La dificultad práctica mayor está en el numeroso sector formado por los indocumentados, pero también hay una discusión importante sobre el grupo formado por los hijos o nietos de mexicanos que nacieron en Estados Unidos y a quienes la doble nacionalidad les permite votar en ese país sin perder la nacionalidad original. Como quiera que sea, la lectura cuidadosa de este informe permitirá a los legisladores adoptar decisiones -esperemos- sin estridencias ni precipitaciones.

A fin de cuentas, el reconocimiento del derecho al voto de esos mexicanos es, en mi opinión, una prueba excelente del desarrollo democrático de México, el corolario lógico de la ya larga historia de reformas jurídicas y políticas que dan sentido y soporte a la transición. Es, por consiguiente, la reafirmación del principio de que México es una cultura, una identidad que resulta tanto más importante por cuanto vivimos en la globalización. No se trata, por tanto, de un acto defensivo sino, más bien, de un esfuerzo por recrear la comunidad y sus principios en un universo que admite la diversidad.
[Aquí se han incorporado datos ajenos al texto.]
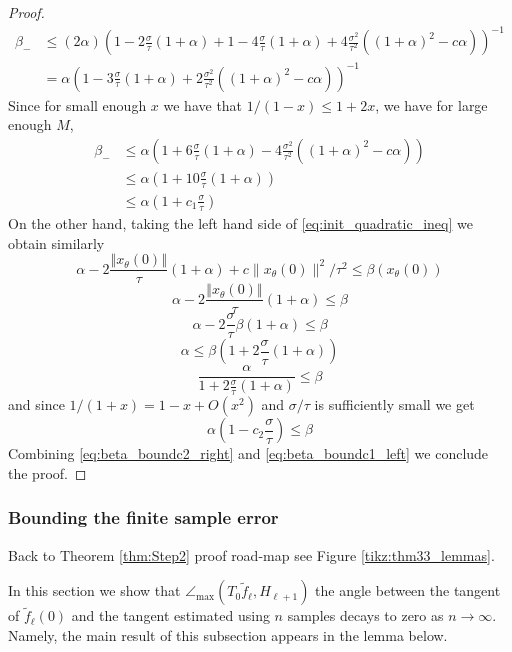 \documentclass[12pt]{article}
\theoremstyle{remark}
\newcommand{\norm}[1]{\left\Vert #1 \right\Vert}
\newcommand{\wtilde}[1]{\widetilde{#1}}
\newcommand{\maxangle}{\angle_{\max}}
\begin{document}
\begin{appendices}
\begin{proof}
\begin{align*}
	\beta_{-} 
	&\leq
(2 \alpha)\left(
  1-2\frac{\sigma}{\tau}(1+\alpha) +1-4\frac{\sigma}{\tau}(1+\alpha) + 4\frac{\sigma^2}{\tau^2}\left((1+\alpha)^2- c\alpha\right) \right)^{-1}
  \\
  &=
 \alpha\left(
  1-3\frac{\sigma}{\tau}(1+\alpha) + 2\frac{\sigma^2}{\tau^2}\left((1+\alpha)^2- c\alpha\right) \right)^{-1}
	\end{align*} 
Since for small enough $x$ we have that $1/(1-x) \leq 1+2x$, we have for large enough $M$,
\begin{align}\label{eq:beta_boundc1_left}
	\beta_{-} 
	&\leq
 \alpha\left(
  1+6\frac{\sigma}{\tau}(1+\alpha) -4\frac{\sigma^2}{\tau^2}\left((1+\alpha)^2- c\alpha\right) \right) \nonumber
  \\
  &\leq
 \alpha\left(
  1+10\frac{\sigma}{\tau}(1+\alpha)  \right) \nonumber\\
  &\leq
 \alpha\left(
  1+c_1\frac{\sigma}{\tau} \right)
	\end{align} 
On the other hand, taking the left hand side of \eqref{eq:init_quadratic_ineq} we obtain similarly
\[
 \alpha- 2\frac{\norm{x_\theta(0)}}{\tau}(1 + \alpha)  +c\|x_\theta(0)\|^2/\tau^2 \leq \beta(x_\theta(0))
\]
\[
 \alpha- 2\frac{\norm{x_\theta(0)}}{\tau}(1 + \alpha)  \leq \beta
\]
\[
 \alpha- 2\frac{\sigma}{\tau}\beta(1 + \alpha)  \leq \beta
\]
\[
 \alpha \leq \beta \left(1+ 2\frac{\sigma}{\tau}(1 + \alpha) \right)
\]
\[
 \frac{\alpha}{1+ 2\frac{\sigma}{\tau}(1 + \alpha) } \leq \beta 
\]
and since $1/(1+x) = 1 - x + O(x^2)$ and $\sigma/\tau$ is sufficiently small we get
\begin{equation}\label{eq:beta_boundc2_right}
 \alpha \left(1- c_2\frac{\sigma}{\tau}\right) \leq \beta 
\end{equation}
Combining \eqref{eq:beta_boundc2_right} and \eqref{eq:beta_boundc1_left} we conclude the proof.
\end{proof}

\subsubsection{Bounding the finite sample error}\label{sec:FiniteSample_err}
Back to Theorem \ref{thm:Step2} proof road-map see Figure \ref{tikz:thm33_lemmas}.

\noindent In this section we show that  $ \maxangle(T_0 \wtilde f_\ell, H_{\ell + 1}) $ the angle between the tangent of $\wtilde{f}_\ell(0)$ and the tangent estimated using $n$ samples decays to zero as $n\to \infty$.
Namely, the main result of this subsection appears in the lemma below.


\end{appendices}
\end{document}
Se ha querido contraponer, equivocadamente, el principio democrático a la preservación de la soberanía nacional, a la desintegración nacional que sobrevendría si se lleva a efecto el voto en el extranjero. Esto es un error. Nadie subestima el riesgo que puede suponer la intervención indeseada de los grandes intereses estadunidenses en la vida electoral mexicana, pero esas injerencias, en caso de que las reglamentaciones fueran inocuas o insuficientes, no serían cualitativamente distintas a las que, sin salir del país, pueden ejercer distintos de grupos de presión norteamericanos comprometidos con algún candidato o partido.

Si las campañas de los partidos, así como los gastos en publicidad se someten a un riguroso control, no se entiende cómo es que los interesados podrían manipular el voto mexicano. Si no lo han conseguido en los procesos norteamericanos donde una importante porción de mexicanos pueden votar, menos sencillo resultaría hacerlo en este caso.
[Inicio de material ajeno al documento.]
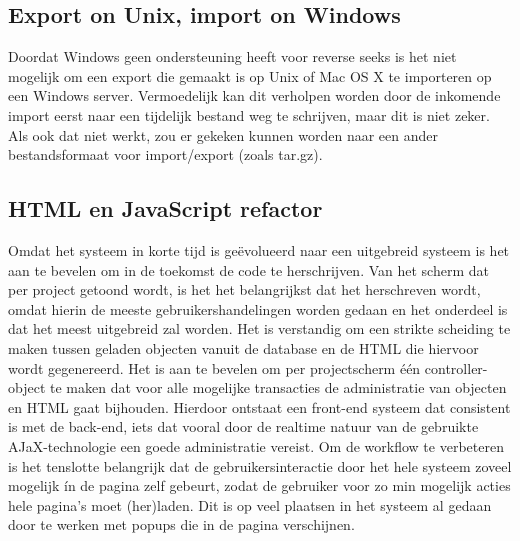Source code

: \subsection{Export on Unix, import on Windows}
Doordat Windows geen ondersteuning heeft voor reverse seeks is het niet mogelijk om een export die gemaakt is op Unix of Mac OS X te importeren op een Windows server. Vermoedelijk kan dit verholpen worden door de inkomende import eerst naar een tijdelijk bestand weg te schrijven, maar dit is niet zeker. Als ook dat niet werkt, zou er gekeken kunnen worden naar een ander bestandsformaat voor import/export (zoals tar.gz).

\subsection{HTML en JavaScript refactor}
Omdat het systeem in korte tijd is ge\"evolueerd naar een uitgebreid systeem is het aan te bevelen om in de toekomst de code te herschrijven.
Van het scherm dat per project getoond wordt, is het het belangrijkst dat het herschreven wordt, omdat hierin de meeste gebruikershandelingen worden gedaan en het onderdeel is dat het meest uitgebreid zal worden.
Het is verstandig om een strikte scheiding te maken tussen geladen objecten vanuit de database en de HTML die hiervoor wordt gegenereerd.
Het is aan te bevelen om per projectscherm \'{e}\'{e}n controller-object te maken dat voor alle mogelijke transacties de administratie van objecten en HTML gaat bijhouden.
Hierdoor ontstaat een front-end systeem dat consistent is met de back-end, iets dat vooral door de realtime natuur van de gebruikte AJaX-technologie een goede administratie vereist.
Om de workflow te verbeteren is het tenslotte belangrijk dat de gebruikersinteractie door het hele systeem zoveel mogelijk \'in de pagina zelf gebeurt, zodat de gebruiker voor zo min mogelijk acties hele pagina's moet (her)laden.
Dit is op veel plaatsen in het systeem al gedaan door te werken met popups die in de pagina verschijnen.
En cualquier caso, la nueva situación obligará a los partidos a mantener una presencia responsable en las comunidades mexicanas, a realizar sus campañas en el extranjero, siempre en el marco de las modalidades que la ley les imponga en cada país, pero sobre todo, con las disposiciones legales que la autoridad electoral mexicana establezca para estos casos.

Se argumenta, como si fuera inconveniente absoluto, que el voto de los migrantes puede decidir una elección muy apretada. Pues sí, en efecto, eso puede ocurrir, pero es una ilusión suponer que todos los mexicanos que son potencialmente electores votarán de una manera muy diferente a como lo hacen el resto de los ciudadanos en todo el país.

Decir que los residentes en el extranjero no tienen derechos porque no pagan impuestos es, por decir lo menos, una visión municipal del problema, que no toma en cuenta los flujos reales, el intercambio cotidiano entre los migrantes y sus comunidades de origen. Pero, en fin, si descontamos las grandes cantidades que los emigrantes envían a sus familias, aún queda en pie la cuestión central: ¿saldrían tantos mexicanos a buscar el sustento si los problemas nacionales -empleo, educación, salud- estuvieran resueltos en el país? Algo tendrán que decir sobre estos asuntos y conviene hacerse la pregunta.